Directions
Return all lines of the listing below that carry the word "orbital".

------ Study material

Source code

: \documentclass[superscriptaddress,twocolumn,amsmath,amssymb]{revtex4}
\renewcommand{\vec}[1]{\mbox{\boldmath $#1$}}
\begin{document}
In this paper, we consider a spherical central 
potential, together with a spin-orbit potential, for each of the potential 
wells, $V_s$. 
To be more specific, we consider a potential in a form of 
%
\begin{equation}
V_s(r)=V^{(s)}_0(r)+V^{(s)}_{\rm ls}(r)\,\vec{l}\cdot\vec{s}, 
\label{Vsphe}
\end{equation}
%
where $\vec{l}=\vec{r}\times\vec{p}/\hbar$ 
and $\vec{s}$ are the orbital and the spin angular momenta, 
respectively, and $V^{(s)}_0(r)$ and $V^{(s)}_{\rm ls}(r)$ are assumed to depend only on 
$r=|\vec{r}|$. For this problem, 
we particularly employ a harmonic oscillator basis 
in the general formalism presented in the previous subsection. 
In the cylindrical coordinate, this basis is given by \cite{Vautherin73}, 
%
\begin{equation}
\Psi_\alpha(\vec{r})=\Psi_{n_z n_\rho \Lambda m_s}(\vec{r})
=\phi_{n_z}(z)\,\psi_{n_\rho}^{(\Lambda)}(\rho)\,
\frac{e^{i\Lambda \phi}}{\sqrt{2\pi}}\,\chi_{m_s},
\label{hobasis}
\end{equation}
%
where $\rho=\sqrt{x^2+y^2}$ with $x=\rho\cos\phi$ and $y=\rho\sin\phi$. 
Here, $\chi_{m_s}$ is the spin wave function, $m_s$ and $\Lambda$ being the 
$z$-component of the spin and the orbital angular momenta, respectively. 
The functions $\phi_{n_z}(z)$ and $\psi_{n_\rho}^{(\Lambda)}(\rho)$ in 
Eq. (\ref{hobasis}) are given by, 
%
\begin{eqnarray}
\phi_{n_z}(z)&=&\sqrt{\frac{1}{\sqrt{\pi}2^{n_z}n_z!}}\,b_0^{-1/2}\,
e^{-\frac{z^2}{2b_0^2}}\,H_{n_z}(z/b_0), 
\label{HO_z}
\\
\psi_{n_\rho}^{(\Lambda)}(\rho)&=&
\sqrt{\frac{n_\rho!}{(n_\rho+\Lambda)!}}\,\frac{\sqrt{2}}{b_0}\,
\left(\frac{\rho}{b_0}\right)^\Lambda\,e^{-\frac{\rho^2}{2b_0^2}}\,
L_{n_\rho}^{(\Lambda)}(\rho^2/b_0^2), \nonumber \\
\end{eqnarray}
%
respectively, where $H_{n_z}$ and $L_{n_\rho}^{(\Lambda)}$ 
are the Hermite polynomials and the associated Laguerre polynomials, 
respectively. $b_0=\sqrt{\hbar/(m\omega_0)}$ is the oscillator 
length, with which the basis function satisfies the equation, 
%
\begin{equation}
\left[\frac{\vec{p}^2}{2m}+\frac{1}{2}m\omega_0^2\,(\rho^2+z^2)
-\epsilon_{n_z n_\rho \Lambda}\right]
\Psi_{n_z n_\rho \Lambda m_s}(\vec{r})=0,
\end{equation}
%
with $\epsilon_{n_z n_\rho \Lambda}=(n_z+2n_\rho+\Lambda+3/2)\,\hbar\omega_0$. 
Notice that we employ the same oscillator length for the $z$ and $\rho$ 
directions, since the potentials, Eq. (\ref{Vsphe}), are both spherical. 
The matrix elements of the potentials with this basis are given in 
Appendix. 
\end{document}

------------

Completed exercise
and $\vec{s}$ are the orbital and the spin angular momenta, 
$z$-component of the spin and the orbital angular momenta, respectively. 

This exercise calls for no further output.